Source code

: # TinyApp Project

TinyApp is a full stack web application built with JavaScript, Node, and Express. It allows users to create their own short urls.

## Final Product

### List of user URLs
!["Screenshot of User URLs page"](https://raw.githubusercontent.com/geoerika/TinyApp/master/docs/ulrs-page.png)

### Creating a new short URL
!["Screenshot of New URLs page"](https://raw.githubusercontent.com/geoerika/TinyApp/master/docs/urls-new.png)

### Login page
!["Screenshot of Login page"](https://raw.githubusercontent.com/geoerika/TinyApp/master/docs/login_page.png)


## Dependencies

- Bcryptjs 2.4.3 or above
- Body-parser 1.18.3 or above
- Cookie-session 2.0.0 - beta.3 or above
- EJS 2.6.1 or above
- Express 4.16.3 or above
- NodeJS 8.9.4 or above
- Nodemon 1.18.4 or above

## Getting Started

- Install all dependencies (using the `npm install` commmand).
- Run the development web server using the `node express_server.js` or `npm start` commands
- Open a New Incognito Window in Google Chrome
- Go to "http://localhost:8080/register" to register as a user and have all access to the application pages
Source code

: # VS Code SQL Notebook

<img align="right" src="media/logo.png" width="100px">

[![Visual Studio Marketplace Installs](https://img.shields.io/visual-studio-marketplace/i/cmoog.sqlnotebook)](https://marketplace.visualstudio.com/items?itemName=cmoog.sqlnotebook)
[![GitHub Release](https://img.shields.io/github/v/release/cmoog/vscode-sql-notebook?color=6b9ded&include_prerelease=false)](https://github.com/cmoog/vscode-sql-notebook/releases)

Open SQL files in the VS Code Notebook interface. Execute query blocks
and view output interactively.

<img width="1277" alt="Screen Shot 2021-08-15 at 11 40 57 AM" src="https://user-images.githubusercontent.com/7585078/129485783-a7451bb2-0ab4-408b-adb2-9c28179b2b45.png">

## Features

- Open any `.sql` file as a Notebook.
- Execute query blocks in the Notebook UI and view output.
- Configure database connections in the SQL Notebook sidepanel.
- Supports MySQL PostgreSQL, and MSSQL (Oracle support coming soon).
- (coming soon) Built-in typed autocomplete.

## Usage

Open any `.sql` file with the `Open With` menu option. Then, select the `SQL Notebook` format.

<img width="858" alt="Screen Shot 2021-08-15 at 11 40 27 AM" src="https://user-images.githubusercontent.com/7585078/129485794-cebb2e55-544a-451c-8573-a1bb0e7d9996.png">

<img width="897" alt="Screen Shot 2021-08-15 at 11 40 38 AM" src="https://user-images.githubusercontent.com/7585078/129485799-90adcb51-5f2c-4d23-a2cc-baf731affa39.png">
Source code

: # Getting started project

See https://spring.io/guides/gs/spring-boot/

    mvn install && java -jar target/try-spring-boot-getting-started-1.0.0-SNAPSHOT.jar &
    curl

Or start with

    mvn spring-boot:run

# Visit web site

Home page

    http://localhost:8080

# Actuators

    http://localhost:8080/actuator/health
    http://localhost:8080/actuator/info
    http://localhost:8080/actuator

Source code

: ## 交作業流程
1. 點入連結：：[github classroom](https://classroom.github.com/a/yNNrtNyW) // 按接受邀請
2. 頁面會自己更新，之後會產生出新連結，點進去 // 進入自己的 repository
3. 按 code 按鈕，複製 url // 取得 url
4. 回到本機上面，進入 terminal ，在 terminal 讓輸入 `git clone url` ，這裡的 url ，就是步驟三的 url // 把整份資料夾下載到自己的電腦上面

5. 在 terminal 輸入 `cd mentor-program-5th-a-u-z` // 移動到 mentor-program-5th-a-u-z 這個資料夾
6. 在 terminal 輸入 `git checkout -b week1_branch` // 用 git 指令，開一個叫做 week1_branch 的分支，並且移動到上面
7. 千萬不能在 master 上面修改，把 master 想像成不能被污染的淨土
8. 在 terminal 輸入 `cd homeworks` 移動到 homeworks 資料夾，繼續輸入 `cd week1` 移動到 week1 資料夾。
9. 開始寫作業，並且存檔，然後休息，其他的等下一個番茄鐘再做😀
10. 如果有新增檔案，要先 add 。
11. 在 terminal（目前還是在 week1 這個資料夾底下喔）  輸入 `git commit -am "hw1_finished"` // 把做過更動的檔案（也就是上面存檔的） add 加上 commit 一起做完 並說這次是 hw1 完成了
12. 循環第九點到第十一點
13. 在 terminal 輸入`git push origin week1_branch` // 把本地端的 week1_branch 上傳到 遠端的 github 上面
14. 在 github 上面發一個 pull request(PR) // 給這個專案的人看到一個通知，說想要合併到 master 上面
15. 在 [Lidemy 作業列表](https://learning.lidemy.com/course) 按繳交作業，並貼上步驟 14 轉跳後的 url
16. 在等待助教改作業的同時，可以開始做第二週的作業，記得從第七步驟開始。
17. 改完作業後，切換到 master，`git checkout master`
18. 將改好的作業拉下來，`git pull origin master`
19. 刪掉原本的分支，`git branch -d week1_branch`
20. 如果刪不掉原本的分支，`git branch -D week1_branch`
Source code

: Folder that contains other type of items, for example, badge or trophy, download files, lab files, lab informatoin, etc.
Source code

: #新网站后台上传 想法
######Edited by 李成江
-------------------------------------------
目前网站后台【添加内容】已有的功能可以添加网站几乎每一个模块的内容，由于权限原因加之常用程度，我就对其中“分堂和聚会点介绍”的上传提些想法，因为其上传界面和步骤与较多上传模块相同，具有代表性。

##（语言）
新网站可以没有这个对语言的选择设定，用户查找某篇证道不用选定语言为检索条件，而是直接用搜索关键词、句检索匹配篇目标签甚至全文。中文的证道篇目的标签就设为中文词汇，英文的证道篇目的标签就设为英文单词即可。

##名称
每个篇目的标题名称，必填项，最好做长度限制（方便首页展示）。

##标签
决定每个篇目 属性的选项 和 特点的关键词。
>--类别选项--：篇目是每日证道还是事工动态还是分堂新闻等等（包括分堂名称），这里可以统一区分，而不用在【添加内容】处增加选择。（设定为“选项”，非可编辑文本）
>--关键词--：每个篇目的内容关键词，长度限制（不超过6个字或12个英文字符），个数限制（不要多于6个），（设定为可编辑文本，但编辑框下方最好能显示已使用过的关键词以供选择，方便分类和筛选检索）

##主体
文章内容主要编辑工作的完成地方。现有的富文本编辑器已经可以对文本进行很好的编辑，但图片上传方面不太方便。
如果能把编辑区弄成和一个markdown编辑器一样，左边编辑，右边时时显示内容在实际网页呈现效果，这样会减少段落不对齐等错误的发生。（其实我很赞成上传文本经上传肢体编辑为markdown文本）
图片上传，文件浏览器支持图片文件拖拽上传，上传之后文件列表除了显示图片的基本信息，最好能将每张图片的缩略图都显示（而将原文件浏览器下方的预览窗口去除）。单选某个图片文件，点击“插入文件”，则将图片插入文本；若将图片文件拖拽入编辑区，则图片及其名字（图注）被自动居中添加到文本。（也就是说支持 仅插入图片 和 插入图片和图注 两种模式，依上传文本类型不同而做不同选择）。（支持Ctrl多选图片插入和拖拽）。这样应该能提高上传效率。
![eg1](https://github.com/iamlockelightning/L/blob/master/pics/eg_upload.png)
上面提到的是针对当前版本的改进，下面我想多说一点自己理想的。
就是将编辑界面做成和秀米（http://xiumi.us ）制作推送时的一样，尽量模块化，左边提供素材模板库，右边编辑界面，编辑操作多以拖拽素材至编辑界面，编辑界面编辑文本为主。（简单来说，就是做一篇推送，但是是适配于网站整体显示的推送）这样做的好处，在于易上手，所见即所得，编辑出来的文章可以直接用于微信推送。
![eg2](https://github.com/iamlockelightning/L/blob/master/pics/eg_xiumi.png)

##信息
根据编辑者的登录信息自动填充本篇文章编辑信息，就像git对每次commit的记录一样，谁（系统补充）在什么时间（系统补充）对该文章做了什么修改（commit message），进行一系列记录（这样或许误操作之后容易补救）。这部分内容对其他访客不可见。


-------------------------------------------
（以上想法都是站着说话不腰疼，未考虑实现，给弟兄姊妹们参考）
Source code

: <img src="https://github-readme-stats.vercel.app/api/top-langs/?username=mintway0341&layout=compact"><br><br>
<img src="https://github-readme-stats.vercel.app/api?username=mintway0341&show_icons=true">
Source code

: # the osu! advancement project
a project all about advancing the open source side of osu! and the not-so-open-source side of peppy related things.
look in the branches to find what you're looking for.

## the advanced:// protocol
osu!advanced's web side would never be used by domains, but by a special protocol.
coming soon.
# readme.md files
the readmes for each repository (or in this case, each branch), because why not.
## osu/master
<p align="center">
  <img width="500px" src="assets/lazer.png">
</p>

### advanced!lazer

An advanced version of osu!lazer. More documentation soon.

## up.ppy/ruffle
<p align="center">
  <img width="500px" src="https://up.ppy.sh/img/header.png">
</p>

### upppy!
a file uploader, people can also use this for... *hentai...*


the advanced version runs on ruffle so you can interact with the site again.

**WORK REQUEST**
Determine how many lines in the listing above hold "blob". Give the number without any other words.

**ANSWER TO THE PROBLEM**
2